The method you have chosen to conduct this process is novel to say the least. You decide to drive from store to store throughout one morning with little or no prior knowledge of their problems. When you arrive, masses of unfiltered, unstructured data are plunged in front of your face. You are shown complex financial reports going back over the last few years, followed by masses of free text from customer comment cards. As you try to synthetize this, you have frequent interruptions from customers ordering new drinks and staff asking how to make them. You do all of this standing up in front of all the shareholders that surround you in the middle of the store. Then, ten minutes later, you announce your decision to increase the strength of the coffee by 10% in all drinks as part of the treatment.
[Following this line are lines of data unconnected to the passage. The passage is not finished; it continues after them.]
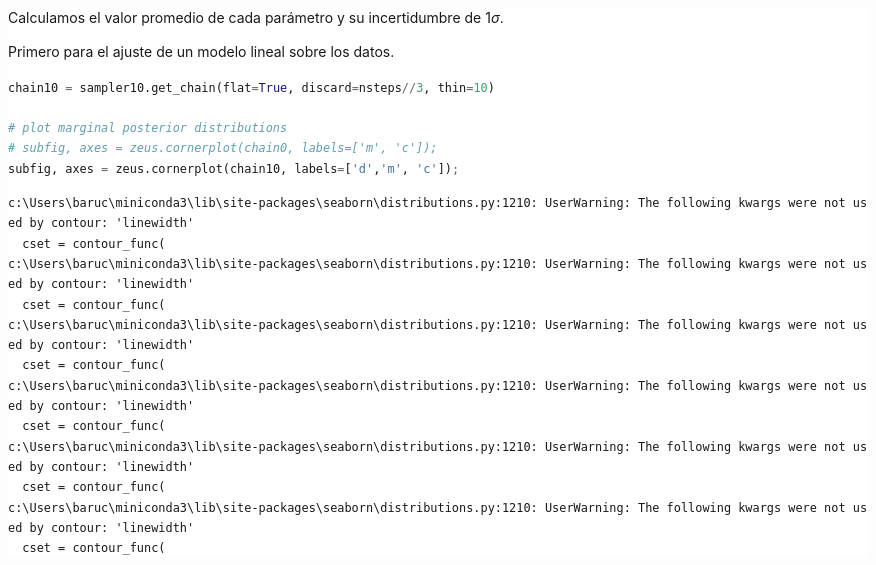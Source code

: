 

Calculamos el valor promedio de cada parámetro y su incertidumbre de 1$\sigma$.



Primero para el ajuste de un modelo lineal sobre los datos.


```python
chain10 = sampler10.get_chain(flat=True, discard=nsteps//3, thin=10)

# plot marginal posterior distributions
# subfig, axes = zeus.cornerplot(chain0, labels=['m', 'c']);
subfig, axes = zeus.cornerplot(chain10, labels=['d','m', 'c']);
```

    c:\Users\baruc\miniconda3\lib\site-packages\seaborn\distributions.py:1210: UserWarning: The following kwargs were not used by contour: 'linewidth'
      cset = contour_func(
    c:\Users\baruc\miniconda3\lib\site-packages\seaborn\distributions.py:1210: UserWarning: The following kwargs were not used by contour: 'linewidth'
      cset = contour_func(
    c:\Users\baruc\miniconda3\lib\site-packages\seaborn\distributions.py:1210: UserWarning: The following kwargs were not used by contour: 'linewidth'
      cset = contour_func(
    c:\Users\baruc\miniconda3\lib\site-packages\seaborn\distributions.py:1210: UserWarning: The following kwargs were not used by contour: 'linewidth'
      cset = contour_func(
    c:\Users\baruc\miniconda3\lib\site-packages\seaborn\distributions.py:1210: UserWarning: The following kwargs were not used by contour: 'linewidth'
      cset = contour_func(
    c:\Users\baruc\miniconda3\lib\site-packages\seaborn\distributions.py:1210: UserWarning: The following kwargs were not used by contour: 'linewidth'
      cset = contour_func(
    


    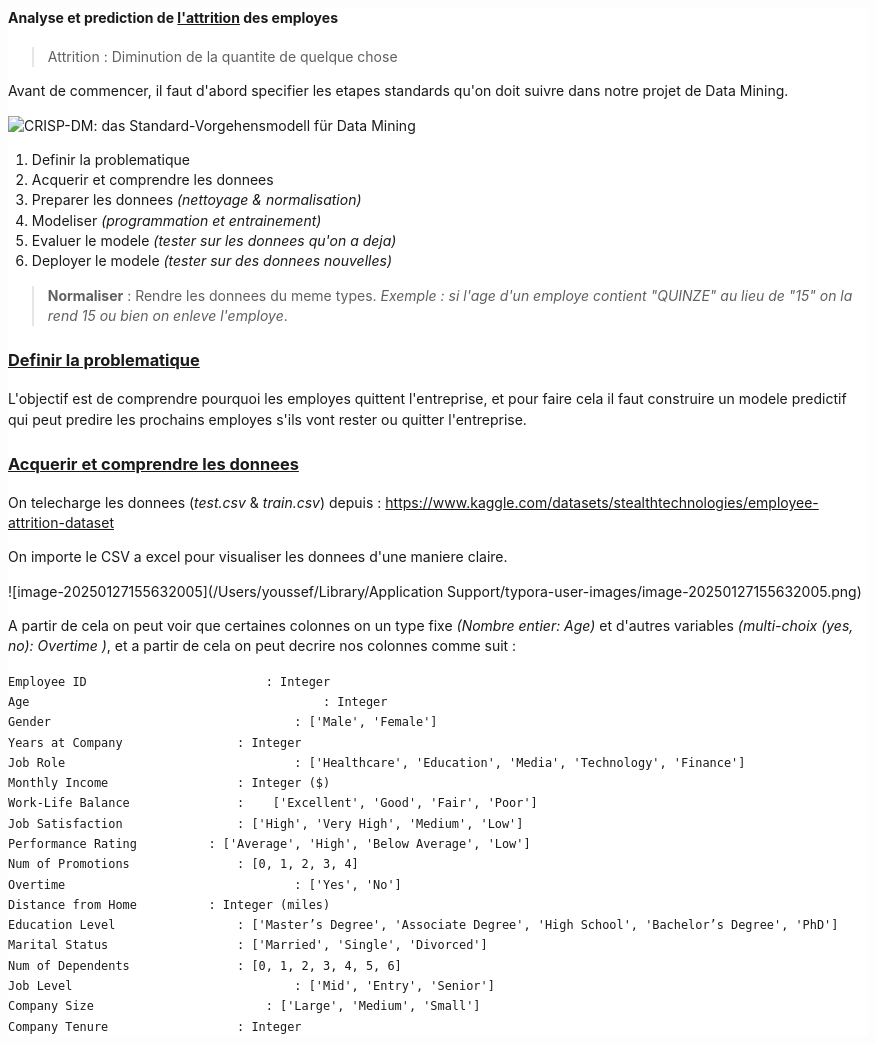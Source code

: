 #### **Analyse et prediction de <u>l'attrition</u> des employes**

> Attrition : Diminution de la quantite de quelque chose



Avant de commencer, il faut d'abord specifier les etapes standards qu'on doit suivre dans notre projet de Data Mining. 

![CRISP-DM: das Standard-Vorgehensmodell für Data Mining](https://datasolut.com/wp-content/uploads/2019/11/CRISP-DM.png)



1. Definir la problematique 
2. Acquerir et comprendre les donnees
3. Preparer les donnees *(nettoyage & normalisation)*
4. Modeliser *(programmation et entrainement)*
5. Evaluer le modele *(tester sur les donnees qu'on a deja)*
6. Deployer le modele *(tester sur des donnees nouvelles)*



> **Normaliser** : Rendre les donnees du meme types. 
> *Exemple : si l'age d'un employe contient "QUINZE" au lieu de "15" on la rend 15 ou bien on enleve l'employe*.

#### 

### <u>Definir la problematique</u> 

L'objectif est de comprendre pourquoi les employes quittent l'entreprise, et pour faire cela il faut construire un modele predictif qui peut predire les prochains employes s'ils vont rester ou quitter l'entreprise.



### <u>Acquerir et comprendre les donnees</u>

On telecharge les donnees (*test.csv* & *train.csv*) depuis : https://www.kaggle.com/datasets/stealthtechnologies/employee-attrition-dataset

On importe le CSV a excel pour visualiser les donnees d'une maniere claire.

![image-20250127155632005](/Users/youssef/Library/Application Support/typora-user-images/image-20250127155632005.png)

A partir de cela on peut voir que certaines colonnes on un type fixe *(Nombre entier: Age)* et d'autres variables *(multi-choix (yes, no): Overtime )*, et a partir de cela on peut decrire nos colonnes comme suit :

```text
Employee ID							: Integer
Age											: Integer
Gender									: ['Male', 'Female']
Years at Company				: Integer
Job Role								: ['Healthcare', 'Education', 'Media', 'Technology', 'Finance']
Monthly Income 					: Integer ($)
Work-Life Balance				:	 ['Excellent', 'Good', 'Fair', 'Poor']
Job Satisfaction				: ['High', 'Very High', 'Medium', 'Low']
Performance Rating			: ['Average', 'High', 'Below Average', 'Low']
Num of Promotions				: [0, 1, 2, 3, 4]
Overtime								: ['Yes', 'No']
Distance from Home 			: Integer (miles)
Education Level					: ['Master’s Degree', 'Associate Degree', 'High School', 'Bachelor’s Degree', 'PhD']
Marital Status					: ['Married', 'Single', 'Divorced']
Num of Dependents				: [0, 1, 2, 3, 4, 5, 6]
Job Level								: ['Mid', 'Entry', 'Senior']
Company Size						: ['Large', 'Medium', 'Small']
Company Tenure					: Integer
```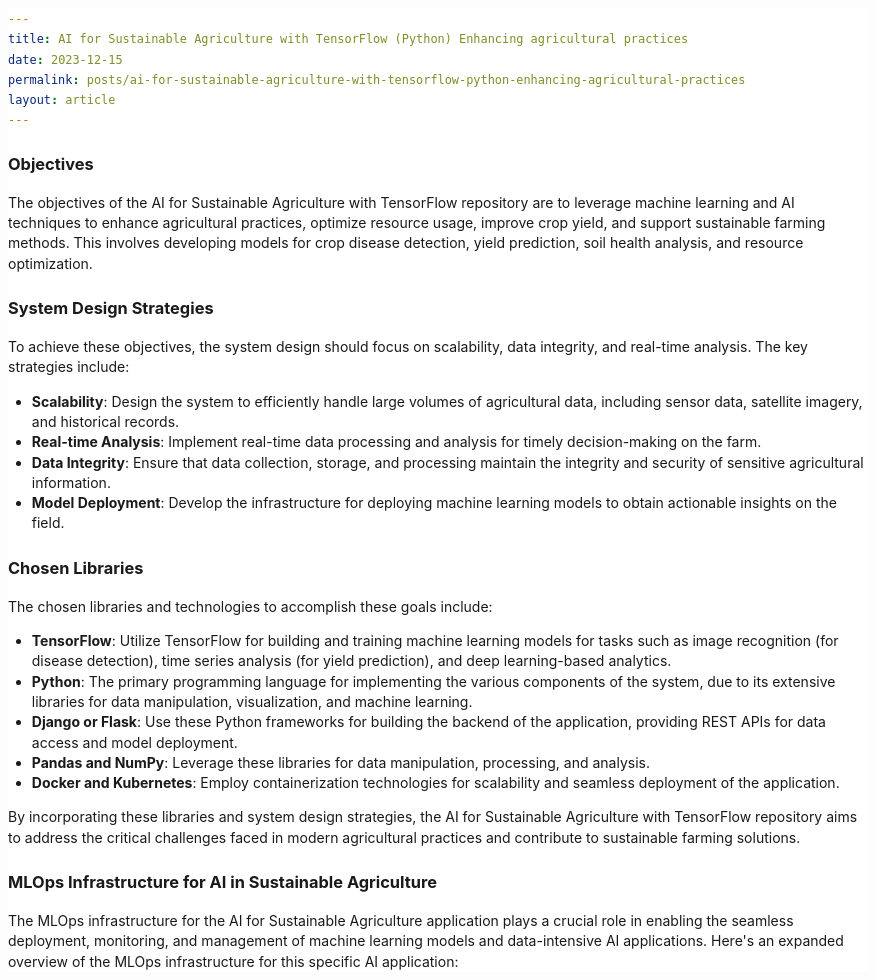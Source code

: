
 ```yaml
---
title: AI for Sustainable Agriculture with TensorFlow (Python) Enhancing agricultural practices
date: 2023-12-15
permalink: posts/ai-for-sustainable-agriculture-with-tensorflow-python-enhancing-agricultural-practices
layout: article
---
```


### Objectives
The objectives of the AI for Sustainable Agriculture with TensorFlow repository are to leverage machine learning and AI techniques to enhance agricultural practices, optimize resource usage, improve crop yield, and support sustainable farming methods. This involves developing models for crop disease detection, yield prediction, soil health analysis, and resource optimization.

### System Design Strategies
To achieve these objectives, the system design should focus on scalability, data integrity, and real-time analysis. The key strategies include:
- **Scalability**: Design the system to efficiently handle large volumes of agricultural data, including sensor data, satellite imagery, and historical records.
- **Real-time Analysis**: Implement real-time data processing and analysis for timely decision-making on the farm.
- **Data Integrity**: Ensure that data collection, storage, and processing maintain the integrity and security of sensitive agricultural information.
- **Model Deployment**: Develop the infrastructure for deploying machine learning models to obtain actionable insights on the field.

### Chosen Libraries
The chosen libraries and technologies to accomplish these goals include:
- **TensorFlow**: Utilize TensorFlow for building and training machine learning models for tasks such as image recognition (for disease detection), time series analysis (for yield prediction), and deep learning-based analytics.
- **Python**: The primary programming language for implementing the various components of the system, due to its extensive libraries for data manipulation, visualization, and machine learning.
- **Django or Flask**: Use these Python frameworks for building the backend of the application, providing REST APIs for data access and model deployment.
- **Pandas and NumPy**: Leverage these libraries for data manipulation, processing, and analysis.
- **Docker and Kubernetes**: Employ containerization technologies for scalability and seamless deployment of the application.

By incorporating these libraries and system design strategies, the AI for Sustainable Agriculture with TensorFlow repository aims to address the critical challenges faced in modern agricultural practices and contribute to sustainable farming solutions.

### MLOps Infrastructure for AI in Sustainable Agriculture

The MLOps infrastructure for the AI for Sustainable Agriculture application plays a crucial role in enabling the seamless deployment, monitoring, and management of machine learning models and data-intensive AI applications. Here's an expanded overview of the MLOps infrastructure for this specific AI application:

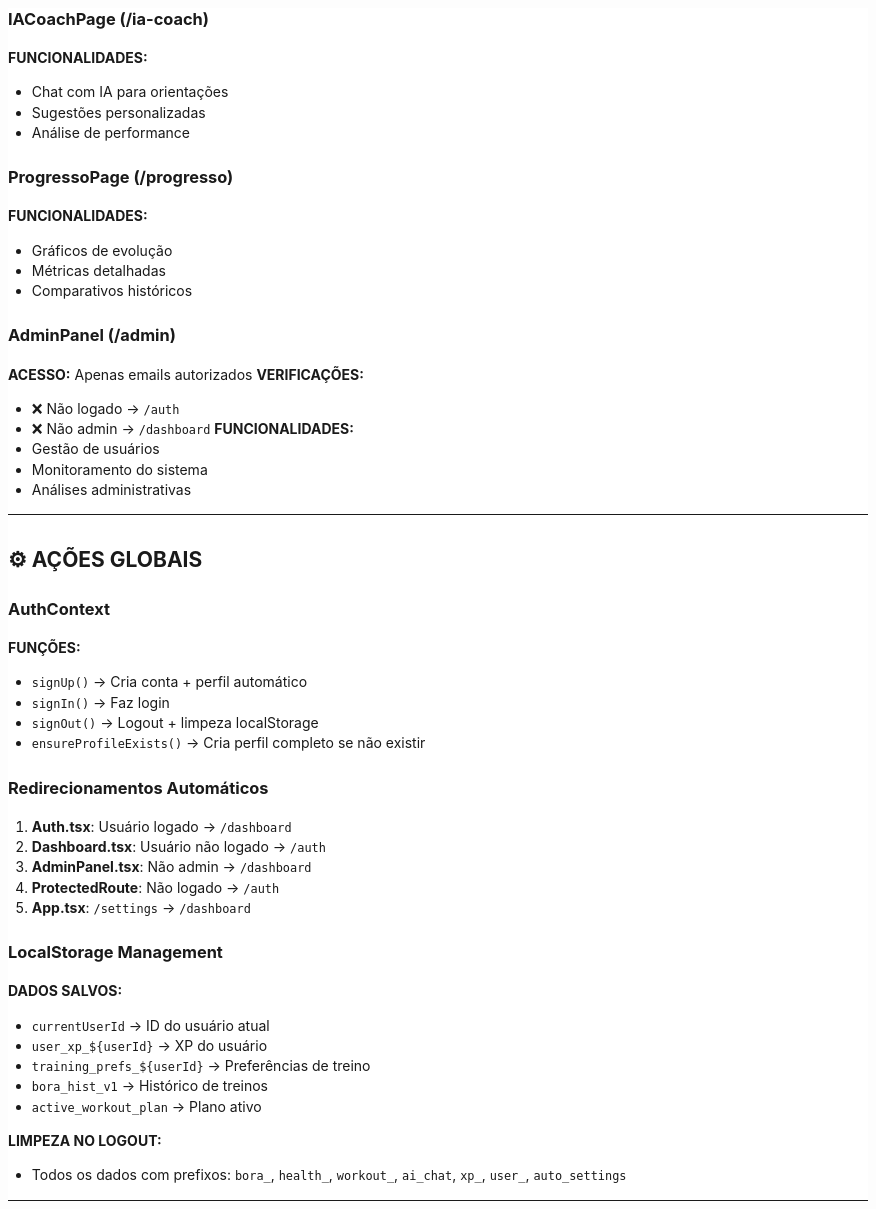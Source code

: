 ### **IACoachPage (/ia-coach)**
**FUNCIONALIDADES:**
- Chat com IA para orientações
- Sugestões personalizadas
- Análise de performance

### **ProgressoPage (/progresso)**
**FUNCIONALIDADES:**
- Gráficos de evolução
- Métricas detalhadas
- Comparativos históricos

### **AdminPanel (/admin)**
**ACESSO:** Apenas emails autorizados
**VERIFICAÇÕES:**
- ❌ Não logado → `/auth`
- ❌ Não admin → `/dashboard`
**FUNCIONALIDADES:**
- Gestão de usuários
- Monitoramento do sistema
- Análises administrativas

---

## ⚙️ AÇÕES GLOBAIS

### **AuthContext**
**FUNÇÕES:**
- `signUp()` → Cria conta + perfil automático
- `signIn()` → Faz login
- `signOut()` → Logout + limpeza localStorage
- `ensureProfileExists()` → Cria perfil completo se não existir

### **Redirecionamentos Automáticos**
1. **Auth.tsx**: Usuário logado → `/dashboard`
2. **Dashboard.tsx**: Usuário não logado → `/auth`
3. **AdminPanel.tsx**: Não admin → `/dashboard`
4. **ProtectedRoute**: Não logado → `/auth`
5. **App.tsx**: `/settings` → `/dashboard`

### **LocalStorage Management**
**DADOS SALVOS:**
- `currentUserId` → ID do usuário atual
- `user_xp_${userId}` → XP do usuário
- `training_prefs_${userId}` → Preferências de treino
- `bora_hist_v1` → Histórico de treinos
- `active_workout_plan` → Plano ativo

**LIMPEZA NO LOGOUT:**
- Todos os dados com prefixos: `bora_`, `health_`, `workout_`, `ai_chat`, `xp_`, `user_`, `auto_settings`

---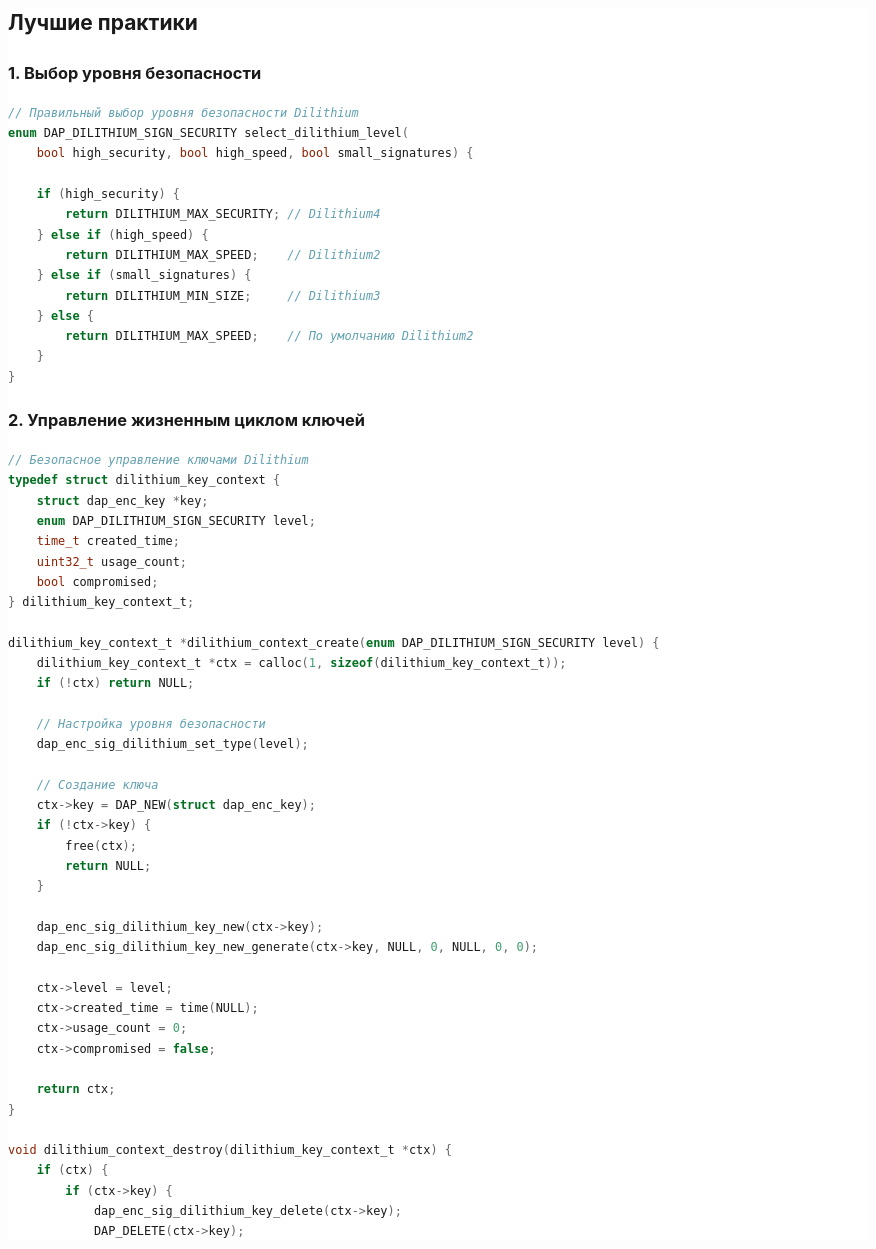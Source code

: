 ## Лучшие практики

### 1. Выбор уровня безопасности

```c
// Правильный выбор уровня безопасности Dilithium
enum DAP_DILITHIUM_SIGN_SECURITY select_dilithium_level(
    bool high_security, bool high_speed, bool small_signatures) {

    if (high_security) {
        return DILITHIUM_MAX_SECURITY; // Dilithium4
    } else if (high_speed) {
        return DILITHIUM_MAX_SPEED;    // Dilithium2
    } else if (small_signatures) {
        return DILITHIUM_MIN_SIZE;     // Dilithium3
    } else {
        return DILITHIUM_MAX_SPEED;    // По умолчанию Dilithium2
    }
}
```

### 2. Управление жизненным циклом ключей

```c
// Безопасное управление ключами Dilithium
typedef struct dilithium_key_context {
    struct dap_enc_key *key;
    enum DAP_DILITHIUM_SIGN_SECURITY level;
    time_t created_time;
    uint32_t usage_count;
    bool compromised;
} dilithium_key_context_t;

dilithium_key_context_t *dilithium_context_create(enum DAP_DILITHIUM_SIGN_SECURITY level) {
    dilithium_key_context_t *ctx = calloc(1, sizeof(dilithium_key_context_t));
    if (!ctx) return NULL;

    // Настройка уровня безопасности
    dap_enc_sig_dilithium_set_type(level);

    // Создание ключа
    ctx->key = DAP_NEW(struct dap_enc_key);
    if (!ctx->key) {
        free(ctx);
        return NULL;
    }

    dap_enc_sig_dilithium_key_new(ctx->key);
    dap_enc_sig_dilithium_key_new_generate(ctx->key, NULL, 0, NULL, 0, 0);

    ctx->level = level;
    ctx->created_time = time(NULL);
    ctx->usage_count = 0;
    ctx->compromised = false;

    return ctx;
}

void dilithium_context_destroy(dilithium_key_context_t *ctx) {
    if (ctx) {
        if (ctx->key) {
            dap_enc_sig_dilithium_key_delete(ctx->key);
            DAP_DELETE(ctx->key);
```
You then move on to the next store. By the time you get to the tenth store, you are tired having made a minimum of 200 decisions already that morning. This is known to be the volume limit of reasonable decision making. Then you do it all again tomorrow, and the day after, and the day after that.

When viewed through this lens, the way in which decisions are made in medicine seems crazy. First described by the Dutch physician Dr Herman Boerhaave in the 1700s, the ward round was a great innovative concept at that time. With very limited amounts of information to processes and a small team to communicate with, it was just what patients needed. However, today when I stand in a busy, noisy, critical care unit, presented with hundreds of pieces of data, surrounded by a multidisciplinary team of ten people, it is not what patients need.

Many doctors, including myself and my colleagues have recognised this. I often arrive early for work, sit down in a comfy chair, in a cool office, with a hot coffee. I review the history of patients using my two-screen computer set-up, while writing notes for the ward round on another. I review blood results and contextualise them by speaking to colleagues personally, by phone, and from the confidentiality of my office. I review complex scans while sitting down and examine them in detail. After this process is complete, I move out to the ward, prepared and forewarned. We then conduct a multidisciplinary ward round, with the help of a cognitive checklist, and spend important time speaking to patients, examining them when appropriate, and communicating with them, family members, and other members of the team. We have time to teach, time to reflect, and time to talk. We finish on time (mostly).

The old concept of the ward round is broken and needs to change. This fact needs to be recognised, researched, and taught. It is surprising that although I attend a compulsory resuscitation update annually, I have never been taught how to conduct a better ward round. We need technology to support this shift, and physical areas in which we can sit and review the complexity of patient care. The timetable of the day may need to change to reflect this. Modes of communication, such as using pager technology from the 1980s, need to support, not obstruct, contact. Overall, we need to recognise these issues and move to address them. Our way of working would not be accepted by businesses making decisions of far less impact than we, as healthcare professionals, make every day. The ward round is broken, let’s fix it.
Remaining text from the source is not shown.